AKP hükümeti tam da 12 Eylül'cülerin açtığı yolda, ama bu defa sağlık alanında önemli bir adım attı. Başbakan Erdoğan, “hayalim” dediği şehir hastanelerinin kurulması için imzalar attı. Başbakan, \'Hastane kavramına artık yeni bir boyut kazandırıyoruz\' diyor. Peki nedir bu yeni boyut?
İSTANBUL- Başbakan Recep Tayyip Erdoğan, Sağlık Bakanlığı Kamu Özel İşbirliği Şehir Hastaneleri'nin tanıtım programı ve imza törenine katıldı.
14 ilde inşa edilecek 15 “şehir hastanesi” ile Türkiye Halk Sağlığı Kurumu Binası inşaatı için, 25 yıllığına hem şirketlerin kiracısı olması hem de tüm hizmetleri taşerona devretmesinin altına imza atıldı.
HANGİ ŞEHİRLERE KURULACAK?
Protokolü imzalanacak şehir hastaneleri şunlar: Adana, Ankara Bilkent, Ankara Etlik, Elazığ, Gaziantep, İstanbul İkitelli, Kayseri, Mersin, Yozgat, İzmir Bayraklı, Konya-Karatay, Manisa, Bursa, Kocaeli, Isparta ve Türkiye Halk Sağlığı Kurumu binası.
Erdoğan, “Burada tabii 15 şehir hastanesiyle, Ankara'da kurulacak Halk Sağlığı Kurumu Binası'nın imzalarını atacağız. Adana, Ankara, Bursa, Elazığ, Gaziantep, Isparta, İstanbul, İzmir, Kayseri, Kocaeli, Konya, Manisa, Mersin ve Yozgat illerimiz için verdiğimiz sözü tutuyor, bu şehirlerimizi çok büyük sağlık kampüsleriyle buluşturuyoruz. Kamu, özel işbirliği nedir, bunu ispat ediyoruz\' diye konuştu.
“11 YIL ÖNCEKİ HAYALİMDİ”
Sağlıkta “yeni ve tarihi bir dönüşümü” gerçekleştirdiklerini ileri süren Erdoğan, \'Türkiye'de sağlık hizmeti anlayışını değiştiriyoruz. Hastane kavramına artık yeni bir boyut kazandırıyoruz\' dedi.

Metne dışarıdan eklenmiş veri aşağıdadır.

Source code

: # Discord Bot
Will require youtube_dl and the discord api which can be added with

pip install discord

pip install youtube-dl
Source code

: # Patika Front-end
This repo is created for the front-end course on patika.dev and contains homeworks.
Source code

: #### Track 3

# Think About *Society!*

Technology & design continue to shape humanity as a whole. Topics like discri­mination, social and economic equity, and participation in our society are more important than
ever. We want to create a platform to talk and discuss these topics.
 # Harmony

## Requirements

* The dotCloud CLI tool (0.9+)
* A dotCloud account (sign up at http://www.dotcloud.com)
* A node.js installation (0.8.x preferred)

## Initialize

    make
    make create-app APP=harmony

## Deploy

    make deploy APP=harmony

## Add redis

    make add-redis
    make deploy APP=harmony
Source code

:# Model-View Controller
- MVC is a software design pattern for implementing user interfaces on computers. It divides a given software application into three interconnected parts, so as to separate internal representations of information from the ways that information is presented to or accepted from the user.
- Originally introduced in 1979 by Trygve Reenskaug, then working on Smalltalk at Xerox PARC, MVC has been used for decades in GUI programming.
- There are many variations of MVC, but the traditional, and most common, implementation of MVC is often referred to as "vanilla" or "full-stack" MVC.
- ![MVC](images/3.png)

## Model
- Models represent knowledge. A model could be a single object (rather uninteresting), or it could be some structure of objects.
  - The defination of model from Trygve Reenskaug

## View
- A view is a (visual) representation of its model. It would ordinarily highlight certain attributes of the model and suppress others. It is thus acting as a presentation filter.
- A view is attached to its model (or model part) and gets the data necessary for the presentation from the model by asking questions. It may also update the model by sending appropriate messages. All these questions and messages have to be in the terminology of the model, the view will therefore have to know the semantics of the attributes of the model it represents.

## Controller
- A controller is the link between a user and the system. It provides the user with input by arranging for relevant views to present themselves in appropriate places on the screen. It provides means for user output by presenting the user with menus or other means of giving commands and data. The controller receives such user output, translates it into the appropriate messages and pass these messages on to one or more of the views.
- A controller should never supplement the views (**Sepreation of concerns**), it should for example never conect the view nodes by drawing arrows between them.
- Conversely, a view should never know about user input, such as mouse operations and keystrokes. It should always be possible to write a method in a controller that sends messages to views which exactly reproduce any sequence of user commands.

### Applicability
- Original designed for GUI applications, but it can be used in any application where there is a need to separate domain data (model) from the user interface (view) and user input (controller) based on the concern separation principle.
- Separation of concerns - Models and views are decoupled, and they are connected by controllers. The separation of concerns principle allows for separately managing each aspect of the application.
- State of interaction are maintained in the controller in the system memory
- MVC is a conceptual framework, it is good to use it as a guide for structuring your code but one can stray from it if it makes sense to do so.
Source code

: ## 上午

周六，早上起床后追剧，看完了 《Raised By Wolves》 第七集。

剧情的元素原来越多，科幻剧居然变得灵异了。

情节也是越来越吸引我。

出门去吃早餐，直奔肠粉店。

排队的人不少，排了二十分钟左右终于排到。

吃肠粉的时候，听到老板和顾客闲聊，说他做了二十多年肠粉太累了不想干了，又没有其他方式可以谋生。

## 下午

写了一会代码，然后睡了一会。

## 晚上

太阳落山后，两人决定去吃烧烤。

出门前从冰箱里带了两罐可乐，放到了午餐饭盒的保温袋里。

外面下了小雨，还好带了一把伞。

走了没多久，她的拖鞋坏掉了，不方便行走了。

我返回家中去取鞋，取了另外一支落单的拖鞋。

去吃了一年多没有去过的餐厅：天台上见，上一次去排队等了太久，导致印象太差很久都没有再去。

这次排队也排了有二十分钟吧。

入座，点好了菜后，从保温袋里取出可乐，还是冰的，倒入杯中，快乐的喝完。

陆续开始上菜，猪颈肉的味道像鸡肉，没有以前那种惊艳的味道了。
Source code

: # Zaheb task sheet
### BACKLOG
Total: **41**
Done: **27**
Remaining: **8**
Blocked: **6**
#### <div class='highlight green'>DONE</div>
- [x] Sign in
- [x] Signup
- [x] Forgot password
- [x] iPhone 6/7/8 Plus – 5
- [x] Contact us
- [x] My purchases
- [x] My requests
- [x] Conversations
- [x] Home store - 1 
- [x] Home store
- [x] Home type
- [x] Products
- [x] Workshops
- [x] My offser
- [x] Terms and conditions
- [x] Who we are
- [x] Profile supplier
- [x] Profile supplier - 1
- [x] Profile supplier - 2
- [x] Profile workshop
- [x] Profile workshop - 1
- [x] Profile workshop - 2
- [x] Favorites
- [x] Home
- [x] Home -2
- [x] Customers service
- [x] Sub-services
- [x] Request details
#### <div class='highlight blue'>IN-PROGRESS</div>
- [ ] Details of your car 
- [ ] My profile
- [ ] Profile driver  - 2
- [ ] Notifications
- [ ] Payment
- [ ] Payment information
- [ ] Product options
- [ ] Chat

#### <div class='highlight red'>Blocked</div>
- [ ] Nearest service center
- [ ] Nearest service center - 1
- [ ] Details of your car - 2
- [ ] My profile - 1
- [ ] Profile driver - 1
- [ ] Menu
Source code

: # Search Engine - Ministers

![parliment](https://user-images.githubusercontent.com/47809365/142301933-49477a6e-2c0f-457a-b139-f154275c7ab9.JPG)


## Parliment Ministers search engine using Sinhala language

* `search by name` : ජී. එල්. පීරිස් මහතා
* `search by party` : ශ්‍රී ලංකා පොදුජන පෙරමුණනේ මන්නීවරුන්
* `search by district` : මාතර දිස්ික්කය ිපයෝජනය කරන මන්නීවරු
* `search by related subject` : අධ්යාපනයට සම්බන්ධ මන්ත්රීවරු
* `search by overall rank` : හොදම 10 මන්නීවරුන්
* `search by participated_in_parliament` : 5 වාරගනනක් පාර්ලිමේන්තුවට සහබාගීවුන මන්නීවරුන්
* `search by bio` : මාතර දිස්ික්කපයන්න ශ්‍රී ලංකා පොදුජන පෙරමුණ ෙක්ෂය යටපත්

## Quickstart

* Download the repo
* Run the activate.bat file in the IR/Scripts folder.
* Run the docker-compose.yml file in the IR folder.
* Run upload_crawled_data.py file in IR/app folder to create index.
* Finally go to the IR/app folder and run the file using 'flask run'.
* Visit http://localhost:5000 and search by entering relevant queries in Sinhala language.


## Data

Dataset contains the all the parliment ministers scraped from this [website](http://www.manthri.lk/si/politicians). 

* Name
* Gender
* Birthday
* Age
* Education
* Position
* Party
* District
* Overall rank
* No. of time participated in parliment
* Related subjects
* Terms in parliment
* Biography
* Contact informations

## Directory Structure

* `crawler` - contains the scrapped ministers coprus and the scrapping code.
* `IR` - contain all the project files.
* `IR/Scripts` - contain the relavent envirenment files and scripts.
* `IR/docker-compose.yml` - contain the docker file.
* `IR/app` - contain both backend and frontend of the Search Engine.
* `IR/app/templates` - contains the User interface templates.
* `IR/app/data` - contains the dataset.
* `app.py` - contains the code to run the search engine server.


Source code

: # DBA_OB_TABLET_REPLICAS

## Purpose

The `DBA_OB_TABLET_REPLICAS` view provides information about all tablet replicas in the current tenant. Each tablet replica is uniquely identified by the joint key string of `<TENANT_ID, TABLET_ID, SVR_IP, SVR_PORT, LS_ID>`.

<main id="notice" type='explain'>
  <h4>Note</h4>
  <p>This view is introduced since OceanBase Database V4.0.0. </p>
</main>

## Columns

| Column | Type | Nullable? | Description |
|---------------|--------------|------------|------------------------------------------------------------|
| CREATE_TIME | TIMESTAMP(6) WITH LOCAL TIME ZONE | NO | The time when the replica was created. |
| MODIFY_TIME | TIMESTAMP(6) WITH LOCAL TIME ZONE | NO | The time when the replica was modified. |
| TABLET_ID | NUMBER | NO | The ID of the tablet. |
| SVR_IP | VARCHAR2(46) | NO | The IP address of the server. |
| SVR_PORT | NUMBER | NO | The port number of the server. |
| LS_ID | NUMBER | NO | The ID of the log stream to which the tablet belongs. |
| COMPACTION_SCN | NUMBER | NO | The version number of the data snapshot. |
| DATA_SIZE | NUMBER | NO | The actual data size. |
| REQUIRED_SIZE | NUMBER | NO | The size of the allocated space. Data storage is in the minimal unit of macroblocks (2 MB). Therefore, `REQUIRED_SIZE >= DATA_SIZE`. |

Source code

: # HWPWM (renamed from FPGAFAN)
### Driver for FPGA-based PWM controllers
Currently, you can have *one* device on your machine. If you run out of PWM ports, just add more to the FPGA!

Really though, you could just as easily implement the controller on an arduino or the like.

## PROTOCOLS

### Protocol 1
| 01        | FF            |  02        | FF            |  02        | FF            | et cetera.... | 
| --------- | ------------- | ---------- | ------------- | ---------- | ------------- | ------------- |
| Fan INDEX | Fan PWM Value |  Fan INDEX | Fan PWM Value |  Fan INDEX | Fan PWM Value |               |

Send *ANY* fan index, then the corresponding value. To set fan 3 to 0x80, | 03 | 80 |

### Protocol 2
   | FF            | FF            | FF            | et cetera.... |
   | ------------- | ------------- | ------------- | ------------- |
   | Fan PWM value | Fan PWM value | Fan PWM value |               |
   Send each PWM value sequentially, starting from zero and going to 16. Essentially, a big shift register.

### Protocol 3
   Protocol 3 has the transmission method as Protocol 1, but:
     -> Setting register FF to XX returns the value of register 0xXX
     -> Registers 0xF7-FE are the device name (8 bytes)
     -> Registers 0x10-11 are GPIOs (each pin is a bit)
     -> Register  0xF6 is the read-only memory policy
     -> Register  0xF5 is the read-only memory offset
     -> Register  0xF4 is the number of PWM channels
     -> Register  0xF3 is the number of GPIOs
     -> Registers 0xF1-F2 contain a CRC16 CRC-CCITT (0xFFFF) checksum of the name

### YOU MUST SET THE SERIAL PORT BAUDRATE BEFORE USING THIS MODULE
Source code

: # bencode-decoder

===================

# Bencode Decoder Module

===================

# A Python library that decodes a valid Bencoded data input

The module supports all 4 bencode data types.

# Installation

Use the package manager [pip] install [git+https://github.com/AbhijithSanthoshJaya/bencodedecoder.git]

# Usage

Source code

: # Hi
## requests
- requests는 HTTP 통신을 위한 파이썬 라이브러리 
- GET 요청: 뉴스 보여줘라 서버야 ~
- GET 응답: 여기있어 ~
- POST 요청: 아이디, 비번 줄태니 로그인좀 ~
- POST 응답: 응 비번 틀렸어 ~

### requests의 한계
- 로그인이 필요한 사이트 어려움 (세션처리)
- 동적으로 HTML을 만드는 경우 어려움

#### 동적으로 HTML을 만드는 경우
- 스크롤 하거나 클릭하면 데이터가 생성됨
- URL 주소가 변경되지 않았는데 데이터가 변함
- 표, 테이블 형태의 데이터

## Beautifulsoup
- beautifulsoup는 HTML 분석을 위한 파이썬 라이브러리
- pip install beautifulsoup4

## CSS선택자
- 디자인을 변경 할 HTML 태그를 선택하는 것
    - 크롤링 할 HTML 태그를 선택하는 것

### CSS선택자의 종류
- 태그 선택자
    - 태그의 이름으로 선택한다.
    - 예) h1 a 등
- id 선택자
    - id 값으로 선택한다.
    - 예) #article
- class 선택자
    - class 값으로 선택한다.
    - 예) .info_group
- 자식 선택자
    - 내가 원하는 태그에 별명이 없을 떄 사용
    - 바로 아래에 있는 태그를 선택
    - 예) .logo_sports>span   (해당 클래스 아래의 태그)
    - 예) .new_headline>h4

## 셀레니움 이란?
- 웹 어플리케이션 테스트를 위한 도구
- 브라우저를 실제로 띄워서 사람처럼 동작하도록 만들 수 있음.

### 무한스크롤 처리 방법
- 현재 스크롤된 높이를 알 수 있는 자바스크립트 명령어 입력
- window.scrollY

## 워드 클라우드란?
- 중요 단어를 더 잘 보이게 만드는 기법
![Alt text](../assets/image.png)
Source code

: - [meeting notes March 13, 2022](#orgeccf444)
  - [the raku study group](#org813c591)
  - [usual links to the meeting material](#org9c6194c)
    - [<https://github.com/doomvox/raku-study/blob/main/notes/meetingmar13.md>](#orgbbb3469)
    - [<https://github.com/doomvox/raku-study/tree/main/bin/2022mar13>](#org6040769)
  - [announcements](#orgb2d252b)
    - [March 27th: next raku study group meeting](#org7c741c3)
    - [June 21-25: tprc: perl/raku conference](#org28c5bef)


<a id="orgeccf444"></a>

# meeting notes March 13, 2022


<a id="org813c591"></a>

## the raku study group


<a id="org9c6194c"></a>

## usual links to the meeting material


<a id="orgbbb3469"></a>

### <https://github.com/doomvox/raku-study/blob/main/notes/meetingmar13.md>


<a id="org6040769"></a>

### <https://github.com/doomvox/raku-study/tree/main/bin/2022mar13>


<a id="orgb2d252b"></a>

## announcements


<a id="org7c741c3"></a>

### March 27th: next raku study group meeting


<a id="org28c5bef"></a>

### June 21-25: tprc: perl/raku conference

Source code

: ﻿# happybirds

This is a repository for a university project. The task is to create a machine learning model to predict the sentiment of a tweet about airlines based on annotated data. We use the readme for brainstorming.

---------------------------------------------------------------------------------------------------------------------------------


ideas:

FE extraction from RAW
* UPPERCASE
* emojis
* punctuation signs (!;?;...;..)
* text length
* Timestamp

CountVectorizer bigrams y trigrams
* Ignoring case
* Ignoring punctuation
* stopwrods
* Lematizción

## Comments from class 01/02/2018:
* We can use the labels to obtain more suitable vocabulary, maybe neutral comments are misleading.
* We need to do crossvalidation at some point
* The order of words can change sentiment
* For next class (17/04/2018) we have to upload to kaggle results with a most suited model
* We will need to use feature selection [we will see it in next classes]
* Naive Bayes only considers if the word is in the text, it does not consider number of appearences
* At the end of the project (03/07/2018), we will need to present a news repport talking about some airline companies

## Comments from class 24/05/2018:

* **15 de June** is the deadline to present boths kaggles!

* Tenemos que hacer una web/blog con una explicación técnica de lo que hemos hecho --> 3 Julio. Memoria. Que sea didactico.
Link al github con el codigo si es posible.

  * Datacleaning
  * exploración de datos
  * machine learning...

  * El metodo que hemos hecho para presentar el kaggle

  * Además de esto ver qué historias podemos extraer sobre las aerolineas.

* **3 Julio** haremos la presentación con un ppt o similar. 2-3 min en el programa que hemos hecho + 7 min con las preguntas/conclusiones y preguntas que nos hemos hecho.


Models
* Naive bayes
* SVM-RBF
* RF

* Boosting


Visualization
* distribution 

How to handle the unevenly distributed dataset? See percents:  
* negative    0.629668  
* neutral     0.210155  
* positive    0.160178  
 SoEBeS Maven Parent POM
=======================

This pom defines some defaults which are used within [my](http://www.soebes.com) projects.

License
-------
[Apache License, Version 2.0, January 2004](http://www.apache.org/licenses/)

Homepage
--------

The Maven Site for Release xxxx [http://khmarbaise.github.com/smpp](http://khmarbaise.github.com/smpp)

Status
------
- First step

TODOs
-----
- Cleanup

Başbakan Erdoğan, 11 yıl önce göreve başladığında şehir hastanelerinin en önemli hayallerinden biri olduğunu söyledi.
YENİ BOYUT MU, DARBE Mİ?
İddia edildiği gibi şehir hastaneleri sağlıkta “yeni boyut mu” olacak. Herkes aynı fikirde değil. Başta ise doktorlar...
Türk Tabipleri Birliği Merkez Konseyi, imza töreni yapılırken İstanbul Tabip Odası’nda basın toplantısı düzenlendi.
Basın açıklamasında, “12 Eylül darbesinin otuz üçüncü yıldönümünde, bugün, AKP hükümeti tam da 12 Eylül’cülerin açtığı yolda önemli bir adım atıyor” denildi, AKP hükümetine “Kamu Özel Ortaklığı adı altında ‘torunlarımızın bile ödeyemeyeceği’ katrilyonlarca liralık borçların altına imza atıp sağlığı uluslararası konsorsiyumlara kurban ederek, kime hizmet ediyorsunuz?” sorusu yöneltildi.
Hekimler 24 Ocak'ın “acı reçetesi”ne işaret ediyor, 12 Eylül darbesinin ardından sağlıkta özelleştirmenin önü açıldığını vurguluyor.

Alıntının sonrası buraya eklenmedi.